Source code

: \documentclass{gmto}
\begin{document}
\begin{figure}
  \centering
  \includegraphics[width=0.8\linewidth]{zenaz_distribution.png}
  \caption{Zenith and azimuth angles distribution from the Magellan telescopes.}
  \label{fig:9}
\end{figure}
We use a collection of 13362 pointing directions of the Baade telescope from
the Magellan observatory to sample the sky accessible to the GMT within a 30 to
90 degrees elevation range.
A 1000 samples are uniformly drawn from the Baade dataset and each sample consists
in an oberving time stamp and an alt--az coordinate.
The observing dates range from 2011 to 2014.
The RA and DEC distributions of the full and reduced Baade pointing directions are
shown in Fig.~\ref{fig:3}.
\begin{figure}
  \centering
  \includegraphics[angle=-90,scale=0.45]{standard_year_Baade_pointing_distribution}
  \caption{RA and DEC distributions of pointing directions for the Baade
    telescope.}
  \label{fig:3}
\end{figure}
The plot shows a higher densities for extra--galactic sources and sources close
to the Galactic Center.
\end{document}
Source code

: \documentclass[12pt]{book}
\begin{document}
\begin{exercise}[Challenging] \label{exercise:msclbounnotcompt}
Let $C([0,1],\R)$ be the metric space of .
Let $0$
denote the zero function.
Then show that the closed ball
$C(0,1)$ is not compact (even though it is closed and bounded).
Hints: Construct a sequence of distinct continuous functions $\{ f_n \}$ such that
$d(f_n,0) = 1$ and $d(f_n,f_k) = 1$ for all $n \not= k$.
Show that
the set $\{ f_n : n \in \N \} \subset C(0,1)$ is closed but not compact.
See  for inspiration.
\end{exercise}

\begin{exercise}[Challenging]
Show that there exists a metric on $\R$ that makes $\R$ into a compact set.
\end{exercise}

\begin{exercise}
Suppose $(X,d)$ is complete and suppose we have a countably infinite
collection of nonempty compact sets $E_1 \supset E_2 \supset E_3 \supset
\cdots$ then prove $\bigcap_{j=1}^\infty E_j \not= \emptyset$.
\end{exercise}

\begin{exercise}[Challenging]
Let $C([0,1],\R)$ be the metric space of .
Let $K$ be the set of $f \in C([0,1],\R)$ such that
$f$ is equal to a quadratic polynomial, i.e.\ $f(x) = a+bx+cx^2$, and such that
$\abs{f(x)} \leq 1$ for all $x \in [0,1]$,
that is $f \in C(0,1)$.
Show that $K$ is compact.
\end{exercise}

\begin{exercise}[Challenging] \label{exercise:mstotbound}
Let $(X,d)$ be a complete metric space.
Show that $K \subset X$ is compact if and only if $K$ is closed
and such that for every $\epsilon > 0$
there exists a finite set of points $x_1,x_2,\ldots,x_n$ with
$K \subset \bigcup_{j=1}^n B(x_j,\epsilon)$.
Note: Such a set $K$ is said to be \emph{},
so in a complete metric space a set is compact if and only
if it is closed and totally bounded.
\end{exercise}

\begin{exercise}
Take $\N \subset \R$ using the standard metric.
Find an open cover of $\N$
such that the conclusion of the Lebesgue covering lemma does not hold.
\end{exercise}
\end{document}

* _REQUIRED ACTION_: Extract each entry in full, exactly as given.

* _TASK OUTPUT_:
Source code

: \documentclass{gmto}
\begin{document}
\begin{figure}
  \centering
  \includegraphics[width=0.8\linewidth]{zenaz_distribution.png}
  \caption{Zenith and azimuth angles distribution from the Magellan telescopes.}
  \label{fig:9}
\end{figure}
We use a collection of 13362 pointing directions of the Baade telescope from
the Magellan observatory to sample the sky accessible to the GMT within a 30 to
90 degrees elevation range.
A 1000 samples are uniformly drawn from the Baade dataset and each sample consists
in an oberving time stamp and an alt--az coordinate.
The observing dates range from 2011 to 2014.
The RA and DEC distributions of the full and reduced Baade pointing directions are
shown in Fig.~\ref{fig:3}.
\begin{figure}
  \centering
  \includegraphics[angle=-90,scale=0.45]{standard_year_Baade_pointing_distribution}
  \caption{RA and DEC distributions of pointing directions for the Baade
    telescope.}
  \label{fig:3}
\end{figure}
The plot shows a higher densities for extra--galactic sources and sources close
to the Galactic Center.
\end{document}
Source code

: \documentclass[12pt]{book}
\begin{document}
\begin{exercise}[Challenging] \label{exercise:msclbounnotcompt}
Let $C([0,1],\R)$ be the metric space of .
Let $0$
denote the zero function.
Then show that the closed ball
$C(0,1)$ is not compact (even though it is closed and bounded).
Hints: Construct a sequence of distinct continuous functions $\{ f_n \}$ such that
$d(f_n,0) = 1$ and $d(f_n,f_k) = 1$ for all $n \not= k$.
Show that
the set $\{ f_n : n \in \N \} \subset C(0,1)$ is closed but not compact.
See  for inspiration.
\end{exercise}

\begin{exercise}[Challenging]
Show that there exists a metric on $\R$ that makes $\R$ into a compact set.
\end{exercise}

\begin{exercise}
Suppose $(X,d)$ is complete and suppose we have a countably infinite
collection of nonempty compact sets $E_1 \supset E_2 \supset E_3 \supset
\cdots$ then prove $\bigcap_{j=1}^\infty E_j \not= \emptyset$.
\end{exercise}

\begin{exercise}[Challenging]
Let $C([0,1],\R)$ be the metric space of .
Let $K$ be the set of $f \in C([0,1],\R)$ such that
$f$ is equal to a quadratic polynomial, i.e.\ $f(x) = a+bx+cx^2$, and such that
$\abs{f(x)} \leq 1$ for all $x \in [0,1]$,
that is $f \in C(0,1)$.
Show that $K$ is compact.
\end{exercise}

\begin{exercise}[Challenging] \label{exercise:mstotbound}
Let $(X,d)$ be a complete metric space.
Show that $K \subset X$ is compact if and only if $K$ is closed
and such that for every $\epsilon > 0$
there exists a finite set of points $x_1,x_2,\ldots,x_n$ with
$K \subset \bigcup_{j=1}^n B(x_j,\epsilon)$.
Note: Such a set $K$ is said to be \emph{},
so in a complete metric space a set is compact if and only
if it is closed and totally bounded.
\end{exercise}

\begin{exercise}
Take $\N \subset \R$ using the standard metric.
Find an open cover of $\N$
such that the conclusion of the Lebesgue covering lemma does not hold.
\end{exercise}
\end{document}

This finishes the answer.